More details have emerged about Microsoft Courier, Redmond's rumored tablet project. Gadget blog Gizmodo has uncovered a set of illustrations that make it clearer how you would operate the device, and what its mains functions would be. On paper, Courier looks like it would be an innovative device, with some killer features.
Unlike Apple's rumored tablet, which is assumed to be primarily an entertainment device, Courier's main function will be as a day planner/notebook that allows you to keep track of appointments, to-do lists, and contacts. In addition, Courier is believed to have significant flexibility allowing you to create original drawings and sketches using an application like Microsoft Paint. You will also be able to take notes, snap photos, browse the Web, and clip photos and text from Web pages. Courier may even function as an e-reader, although Microsoft CEO Steve Ballmer has said the company is not interested in producing an e-reader.
Courier's Rumored Specs
Based on what has already been reported, the rumored Courier tablet would have two 7-inch color screens, with a flexible hinge in the middle allowing the device to close like a book.

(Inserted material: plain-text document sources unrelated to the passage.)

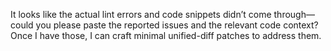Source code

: It looks like the actual lint errors and code snippets didn’t come through—could you please paste the reported issues and the relevant code context? Once I have those, I can craft minimal unified-diff patches to address them.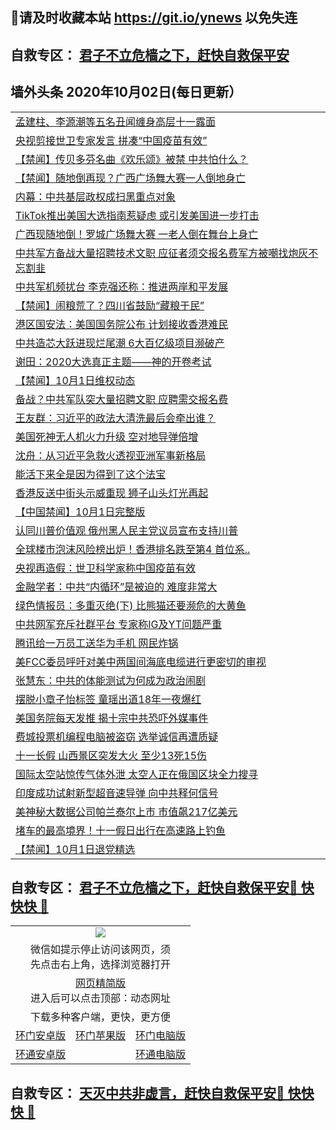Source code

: ## 📩请及时收藏本站 https://git.io/ynews 以免失连</a>
## 自救专区： [君子不立危樯之下，赶快自救保平安 ](https://github.com/pwgy/td/blob/master/README.md)

## 墙外头条 2020年10月02日(每日更新）</a>

 <table>
<tr><td colspan="2" align="left"><a href="https://xdkiug.azureedge.net/?name=c1229732&key=krgexxuardvhjliu&from=gy2">孟建柱、李源潮等五名丑闻缠身高层十一露面</a></td></tr>
<tr><td colspan="2" align="left"><a href="https://xdkiug.azureedge.net/?name=c1229720&key=krgexxuardvhjliu&from=gy2">央视剪接世卫专家发言 拼凑“中国疫苗有效”</a></td></tr>
<tr><td colspan="2" align="left"><a href="https://xdkiug.azureedge.net/?name=c1229746&key=krgexxuardvhjliu&from=gy2">【禁闻】传贝多芬名曲《欢乐颂》被禁 中共怕什么？</a></td></tr>
<tr><td colspan="2" align="left"><a href="https://xdkiug.azureedge.net/?name=c1229745&key=krgexxuardvhjliu&from=gy2">【禁闻】随地倒再现？广西广场舞大赛一人倒地身亡</a></td></tr>
<tr><td colspan="2" align="left"><a href="https://xdkiug.azureedge.net/?name=c1229706&key=krgexxuardvhjliu&from=gy2">内幕：中共基层政权成扫黑重点对象</a></td></tr>
<tr><td colspan="2" align="left"><a href="https://xdkiug.azureedge.net/?name=c1229736&key=krgexxuardvhjliu&from=gy2">TikTok推出美国大选指南惹疑虑 或引发美国进一步打击</a></td></tr>
<tr><td colspan="2" align="left"><a href="https://xdkiug.azureedge.net/?name=c1229704&key=krgexxuardvhjliu&from=gy2">广西现随地倒！罗城广场舞大赛 一老人倒在舞台上身亡</a></td></tr>
<tr><td colspan="2" align="left"><a href="https://xdkiug.azureedge.net/?name=c1229671&key=krgexxuardvhjliu&from=gy2">中共军方备战大量招聘技术文职 应征者须交报名费军方被嘲找炮灰不忘割韭</a></td></tr>
<tr><td colspan="2" align="left"><a href="https://xdkiug.azureedge.net/?name=c1229742&key=krgexxuardvhjliu&from=gy2">中共军机频扰台 李克强还称：推进两岸和平发展</a></td></tr>
<tr><td colspan="2" align="left"><a href="https://xdkiug.azureedge.net/?name=c1229719&key=krgexxuardvhjliu&from=gy2">【禁闻】闹粮荒了？四川省鼓励“藏粮于民”</a></td></tr>
<tr><td colspan="2" align="left"><a href="https://xdkiug.azureedge.net/?name=c1229714&key=krgexxuardvhjliu&from=gy2">港区国安法：美国国务院公布 计划接收香港难民</a></td></tr>
<tr><td colspan="2" align="left"><a href="https://xdkiug.azureedge.net/?name=c1229741&key=krgexxuardvhjliu&from=gy2">中共造芯大跃进现烂尾潮 6大百亿级项目濒破产</a></td></tr>
<tr><td colspan="2" align="left"><a href="https://xdkiug.azureedge.net/?name=c1229734&key=krgexxuardvhjliu&from=gy2">谢田：2020大选真正主题——神的开卷考试</a></td></tr>
<tr><td colspan="2" align="left"><a href="https://xdkiug.azureedge.net/?name=c1229743&key=krgexxuardvhjliu&from=gy2">【禁闻】10月1日维权动态</a></td></tr>
<tr><td colspan="2" align="left"><a href="https://xdkiug.azureedge.net/?name=c1229751&key=krgexxuardvhjliu&from=gy2">备战？中共军队突大量招聘文职 应聘需交报名费</a></td></tr>
<tr><td colspan="2" align="left"><a href="https://xdkiug.azureedge.net/?name=c1229758&key=krgexxuardvhjliu&from=gy2">王友群：习近平的政法大清洗最后会牵出谁？</a></td></tr>
<tr><td colspan="2" align="left"><a href="https://xdkiug.azureedge.net/?name=c1229722&key=krgexxuardvhjliu&from=gy2">美国死神无人机火力升级 空对地导弹倍增</a></td></tr>
<tr><td colspan="2" align="left"><a href="https://xdkiug.azureedge.net/?name=c1229759&key=krgexxuardvhjliu&from=gy2">沈舟：从习近平急救火透视亚洲军事新格局</a></td></tr>
<tr><td colspan="2" align="left"><a href="https://xdkiug.azureedge.net/?name=c1229718&key=krgexxuardvhjliu&from=gy2">能活下来全是因为得到了这个法宝</a></td></tr>
<tr><td colspan="2" align="left"><a href="https://xdkiug.azureedge.net/?name=c1229691&key=krgexxuardvhjliu&from=gy2">香港反送中街头示威重现 狮子山头灯光再起</a></td></tr>
<tr><td colspan="2" align="left"><a href="https://xdkiug.azureedge.net/?name=c1229752&key=krgexxuardvhjliu&from=gy2">【中国禁闻】10月1日完整版</a></td></tr>
<tr><td colspan="2" align="left"><a href="https://xdkiug.azureedge.net/?name=c1229709&key=krgexxuardvhjliu&from=gy2">认同川普价值观 俄州黑人民主党议员宣布支持川普</a></td></tr>
<tr><td colspan="2" align="left"><a href="https://xdkiug.azureedge.net/?name=c1229695&key=krgexxuardvhjliu&from=gy2">全球楼市泡沫风险榜出炉！香港排名跌至第4 首位系..</a></td></tr>
<tr><td colspan="2" align="left"><a href="https://xdkiug.azureedge.net/?name=c1229763&key=krgexxuardvhjliu&from=gy2">央视再造假：世卫科学家称中国疫苗有效</a></td></tr>
<tr><td colspan="2" align="left"><a href="https://xdkiug.azureedge.net/?name=c1229711&key=krgexxuardvhjliu&from=gy2">金融学者：中共“内循环”是被迫的 难度非常大</a></td></tr>
<tr><td colspan="2" align="left"><a href="https://xdkiug.azureedge.net/?name=c1229668&key=krgexxuardvhjliu&from=gy2">绿色情报员：多重灭绝(下) 比熊猫还要濒危的大黄鱼</a></td></tr>
<tr><td colspan="2" align="left"><a href="https://xdkiug.azureedge.net/?name=c1229765&key=krgexxuardvhjliu&from=gy2">中共网军充斥社群平台 专家称IG及YT问题严重</a></td></tr>
<tr><td colspan="2" align="left"><a href="https://xdkiug.azureedge.net/?name=c1229764&key=krgexxuardvhjliu&from=gy2">腾讯给一万员工送华为手机 网民炸锅</a></td></tr>
<tr><td colspan="2" align="left"><a href="https://xdkiug.azureedge.net/?name=c1229735&key=krgexxuardvhjliu&from=gy2">美FCC委员呼吁对美中两国间海底电缆进行更密切的审视</a></td></tr>
<tr><td colspan="2" align="left"><a href="https://xdkiug.azureedge.net/?name=c1229690&key=krgexxuardvhjliu&from=gy2">张慧东：中共的体能测试为何成为政治闹剧</a></td></tr>
<tr><td colspan="2" align="left"><a href="https://xdkiug.azureedge.net/?name=c1229750&key=krgexxuardvhjliu&from=gy2">摆脱小章子怡标签 童瑶出道18年一夜爆红</a></td></tr>
<tr><td colspan="2" align="left"><a href="https://xdkiug.azureedge.net/?name=c1229677&key=krgexxuardvhjliu&from=gy2">美国务院每天发推 揭十宗中共恐吓外媒事件</a></td></tr>
<tr><td colspan="2" align="left"><a href="https://xdkiug.azureedge.net/?name=c1229712&key=krgexxuardvhjliu&from=gy2">费城投票机编程电脑被盗窃 选举诚信再遭质疑</a></td></tr>
<tr><td colspan="2" align="left"><a href="https://xdkiug.azureedge.net/?name=c1229761&key=krgexxuardvhjliu&from=gy2">十一长假 山西景区突发大火 至少13死15伤</a></td></tr>
<tr><td colspan="2" align="left"><a href="https://xdkiug.azureedge.net/?name=c1229682&key=krgexxuardvhjliu&from=gy2">国际太空站惊传气体外泄 太空人正在俄国区块全力搜寻</a></td></tr>
<tr><td colspan="2" align="left"><a href="https://xdkiug.azureedge.net/?name=c1229698&key=krgexxuardvhjliu&from=gy2">印度成功试射新型超音速导弹 向中共释何信号</a></td></tr>
<tr><td colspan="2" align="left"><a href="https://xdkiug.azureedge.net/?name=c1229728&key=krgexxuardvhjliu&from=gy2">美神秘大数据公司帕兰泰尔上市 市值飙217亿美元</a></td></tr>
<tr><td colspan="2" align="left"><a href="https://xdkiug.azureedge.net/?name=c1229703&key=krgexxuardvhjliu&from=gy2">堵车的最高境界！十一假日出行在高速路上钓鱼</a></td></tr>
<tr><td colspan="2" align="left"><a href="https://xdkiug.azureedge.net/?name=c1229744&key=krgexxuardvhjliu&from=gy2">【禁闻】10月1日退党精选</a></td></tr>


</table>

 ## 自救专区： [君子不立危樯之下，赶快自救保平安🍎 快快快 📩](https://github.com/pwgy/td/blob/master/README.md)
 
<table>
  <tr>
    <td colspan="3" align="center"><img src="https://cdn.jsdelivr.net/gh/opipe/up/oGate65.jpg"/></td>
  </tr>
  <tr>
    <td colspan="3" align="center">微信如提示停止访问该网页，须<br/>先点击右上角，选择浏览器打开</td>
  <tr>
  <tr>
    <td colspan="3" align="center"><a href="https://gitcdn.xyz/cdn/otiny/up/master/show005.htm">网页精简版</a><br/>进入后可以点击顶部：动态网址</td>
  </tr>
  <tr>
    <td colspan="3" align="center">下载多种客户端，更快，更方便</td>
  <tr>
  <tr>
    <td align="center"><a href="https://cdn.jsdelivr.net/gh/opipe/up/oGatea.apk">环门安卓版</a></td>
    <td align="center"><a href="https://x.co/odisk">环门苹果版</a></td>
    <td align="center"><a href="https://cdn.jsdelivr.net/gh/opipe/up/oGate.zip">环门电脑版</a></td>
  </tr>
  <tr>
    <td align="center"><a href="https://cdn.jsdelivr.net/gh/opipe/up/oPipe.apk">环通安卓版</a></td>
    <td align="center"></td>
    <td align="center"><a href="https://raw.githubusercontent.com/opipe/up/master/oPipe.zip">环通电脑版</a></td>
  </tr>
  
</table>


 ## 自救专区： [天灭中共非虚言，赶快自救保平安🍎 快快快 📩](https://github.com/pwgy/td/blob/master/README.md)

The hinge would also have a home button, as well as indicators for wireless signal and battery strength. The two screens can accept handwriting from a stylus or multi-touch inputs from your fingers. Courier would not have any type of keyboard, and rely entirely on handwriting recognition for text input. Courier would also include Wi-Fi connectivity, and a camera on the back of the device. There's no word on whether Courier would include extras like a Webcam for video conferencing or 3G connectivity.
At the core of Courier's functionality would be the Infinite Journal, which is exactly what it sounds like: limitless virtual pages where you can take notes, sketch, and store Web clippings. Gizmodo says the Infinite Journal would have page numbers for easier reference, and every page receives a timestamp and a location tag once content has been entered. It's not clear whether the Infinite Journal's location tag would come from automatic geotagging through GPS or wireless access points, or whether it's just a matter of manually entering your location for each page. You can also mark Infinite Journal pages with keyword tags to make it easier to search for content.

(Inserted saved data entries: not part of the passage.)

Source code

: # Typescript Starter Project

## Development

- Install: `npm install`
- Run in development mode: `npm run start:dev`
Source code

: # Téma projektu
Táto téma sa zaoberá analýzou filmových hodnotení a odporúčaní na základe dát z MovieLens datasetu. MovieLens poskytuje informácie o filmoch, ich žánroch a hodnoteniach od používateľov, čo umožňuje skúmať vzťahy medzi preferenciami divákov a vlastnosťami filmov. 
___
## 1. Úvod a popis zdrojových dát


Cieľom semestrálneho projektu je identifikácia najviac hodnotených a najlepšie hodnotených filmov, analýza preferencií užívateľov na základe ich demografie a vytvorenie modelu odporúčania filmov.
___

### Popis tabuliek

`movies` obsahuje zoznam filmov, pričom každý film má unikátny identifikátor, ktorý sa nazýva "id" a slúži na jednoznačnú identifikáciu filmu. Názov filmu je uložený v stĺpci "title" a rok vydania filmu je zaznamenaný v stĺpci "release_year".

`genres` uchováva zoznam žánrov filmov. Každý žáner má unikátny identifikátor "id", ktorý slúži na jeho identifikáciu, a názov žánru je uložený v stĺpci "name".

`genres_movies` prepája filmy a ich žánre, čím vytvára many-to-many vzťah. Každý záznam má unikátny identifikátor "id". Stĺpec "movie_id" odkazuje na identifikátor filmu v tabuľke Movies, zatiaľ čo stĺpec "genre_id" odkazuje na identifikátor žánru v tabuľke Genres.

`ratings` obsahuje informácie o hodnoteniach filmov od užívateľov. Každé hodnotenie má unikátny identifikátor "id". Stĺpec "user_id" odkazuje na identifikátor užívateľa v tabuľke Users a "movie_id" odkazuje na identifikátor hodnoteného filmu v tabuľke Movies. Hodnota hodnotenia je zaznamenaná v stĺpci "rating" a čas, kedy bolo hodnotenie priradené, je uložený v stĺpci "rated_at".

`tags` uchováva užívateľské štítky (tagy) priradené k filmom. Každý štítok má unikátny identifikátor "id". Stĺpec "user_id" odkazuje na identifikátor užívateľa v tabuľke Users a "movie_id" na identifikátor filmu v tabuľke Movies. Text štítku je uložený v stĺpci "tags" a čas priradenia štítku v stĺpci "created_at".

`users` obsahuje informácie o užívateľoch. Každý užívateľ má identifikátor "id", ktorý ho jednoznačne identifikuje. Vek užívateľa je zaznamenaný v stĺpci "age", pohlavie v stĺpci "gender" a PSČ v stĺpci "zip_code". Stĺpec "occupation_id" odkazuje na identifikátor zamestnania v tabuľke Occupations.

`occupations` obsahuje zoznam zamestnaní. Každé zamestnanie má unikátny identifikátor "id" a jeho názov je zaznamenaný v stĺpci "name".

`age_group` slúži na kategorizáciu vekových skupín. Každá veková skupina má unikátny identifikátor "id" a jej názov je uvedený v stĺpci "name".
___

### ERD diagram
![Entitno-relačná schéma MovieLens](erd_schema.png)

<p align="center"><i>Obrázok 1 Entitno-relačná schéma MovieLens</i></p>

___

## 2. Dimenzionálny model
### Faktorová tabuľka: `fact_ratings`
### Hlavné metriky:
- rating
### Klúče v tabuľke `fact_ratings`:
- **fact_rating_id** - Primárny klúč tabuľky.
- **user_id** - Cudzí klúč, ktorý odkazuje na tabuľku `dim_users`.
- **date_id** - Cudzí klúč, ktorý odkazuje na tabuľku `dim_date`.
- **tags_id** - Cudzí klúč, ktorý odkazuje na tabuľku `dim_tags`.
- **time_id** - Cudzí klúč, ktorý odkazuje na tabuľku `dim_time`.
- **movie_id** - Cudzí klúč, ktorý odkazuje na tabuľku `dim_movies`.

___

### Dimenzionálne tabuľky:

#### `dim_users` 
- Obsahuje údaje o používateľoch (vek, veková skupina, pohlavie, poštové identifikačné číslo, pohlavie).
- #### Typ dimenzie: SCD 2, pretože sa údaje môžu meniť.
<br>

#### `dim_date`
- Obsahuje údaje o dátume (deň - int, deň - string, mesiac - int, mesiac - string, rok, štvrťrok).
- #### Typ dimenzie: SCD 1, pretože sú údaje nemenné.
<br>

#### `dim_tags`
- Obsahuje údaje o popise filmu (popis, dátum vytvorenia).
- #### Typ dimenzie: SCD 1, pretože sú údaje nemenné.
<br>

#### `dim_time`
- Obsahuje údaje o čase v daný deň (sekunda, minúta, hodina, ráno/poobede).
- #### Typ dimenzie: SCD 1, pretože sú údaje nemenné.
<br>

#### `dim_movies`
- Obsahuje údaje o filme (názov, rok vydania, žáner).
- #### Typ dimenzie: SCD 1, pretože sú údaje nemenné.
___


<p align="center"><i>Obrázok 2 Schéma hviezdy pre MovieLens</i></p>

The Smart Agenda would essentially be a condensed version of your Infinite Journal pulling together day-to-day information for easy reference including e-mails, to-do lists, appointments, and recent messages. Clicking on any of these items in the Smart Agenda would take you to the page where these items are stored in your Infinite Journal.

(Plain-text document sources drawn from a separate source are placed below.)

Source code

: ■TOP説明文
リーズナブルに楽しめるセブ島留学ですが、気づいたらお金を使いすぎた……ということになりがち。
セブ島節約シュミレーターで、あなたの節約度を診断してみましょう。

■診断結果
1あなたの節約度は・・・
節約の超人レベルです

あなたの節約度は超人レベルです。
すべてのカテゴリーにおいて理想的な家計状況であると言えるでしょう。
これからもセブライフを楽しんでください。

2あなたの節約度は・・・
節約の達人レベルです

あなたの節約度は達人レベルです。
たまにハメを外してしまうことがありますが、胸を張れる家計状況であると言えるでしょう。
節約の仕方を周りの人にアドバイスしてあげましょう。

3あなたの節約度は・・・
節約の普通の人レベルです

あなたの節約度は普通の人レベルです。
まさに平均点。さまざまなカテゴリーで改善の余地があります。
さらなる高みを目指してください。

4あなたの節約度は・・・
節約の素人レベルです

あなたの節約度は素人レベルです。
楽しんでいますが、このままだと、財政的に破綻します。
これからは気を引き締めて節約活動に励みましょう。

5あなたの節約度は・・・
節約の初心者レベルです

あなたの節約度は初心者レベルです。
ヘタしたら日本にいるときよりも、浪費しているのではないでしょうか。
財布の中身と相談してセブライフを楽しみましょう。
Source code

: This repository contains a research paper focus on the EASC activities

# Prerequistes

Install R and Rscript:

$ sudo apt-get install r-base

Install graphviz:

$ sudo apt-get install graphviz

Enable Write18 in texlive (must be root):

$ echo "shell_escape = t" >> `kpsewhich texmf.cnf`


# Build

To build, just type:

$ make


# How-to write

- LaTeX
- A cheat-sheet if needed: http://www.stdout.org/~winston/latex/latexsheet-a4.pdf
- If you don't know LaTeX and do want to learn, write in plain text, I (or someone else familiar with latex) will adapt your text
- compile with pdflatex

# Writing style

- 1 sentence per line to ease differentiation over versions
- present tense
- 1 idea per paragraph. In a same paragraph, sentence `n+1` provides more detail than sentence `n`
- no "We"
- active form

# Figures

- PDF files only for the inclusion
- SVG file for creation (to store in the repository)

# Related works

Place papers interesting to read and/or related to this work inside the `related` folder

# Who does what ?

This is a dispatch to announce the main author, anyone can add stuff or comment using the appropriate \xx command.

Microsoft is all about the cloud these days, with company executives constantly referring to Microsoft's three-screen vision (personal computer, mobile device, and television all syncing or pulling information from an online database). Courier is no exception, as it offers a function that allows you to share portions of your journal with colleagues and friends online. When your content appears online, the people you share your journal with will be able to make notes and comments about your content. Once the comments have been entered, they are automatically updated on your Courier device so you can see what your collaborators are saying.
Clip, Tuck and Paste
One of the most interesting functions of Courier is its ability to clip content from a Web site and allow you to store and manipulate that information any way you like. Called Clip, Tuck, and Paste, with this function you would be able to clip information from a Web page, and then 'tuck' it underneath Courier's hinge between the two screens. Then, you can flip or search through your Infinite Journal until you find the page you want to store the content in, and then paste the Web clipping into your journal.
The Courier Pen
The Courier's stylus would include easy methods to switch between writing, sketching, and painting as well as some clever editing functions. On the side of the pen would be two quick access buttons that let you switch between a writing pen and a marker. The second button would have an undo function to get rid of the most recent action in your journal. You can also twist the stylus to activate Courier's drawing functions, and the very top of the stylus would be a virtual eraser to get rid of any notes, annotations or drawings you've already made.
According to the illustrations, there's a lot more to the Courier, including a Web browser, camera, a file browser called the Library for a quick look at all your stored information, easy-to-use painting tools and more. These new details about Courier make it sound like a fascinating and innovative device. However, we also don't know some basic things about Courier like how it would handle Web-based video or what kind of storage this device would have.
I should also point out that so far we've only seen illustrations, and computer-generated videos of Courier in action. After several information leaks, and unnamed sources assuring the tech world that the device is real, no photographs have surfaced yet showing a physical Courier prototype. Although, there is a Network World post from September that shows off a live video of another Microsoft prototype called Codex that is strikingly similar to Courier. Maybe a physical Courier prototype is out there somewhere, but I'd sure like to see tangible proof before getting too excited about this device.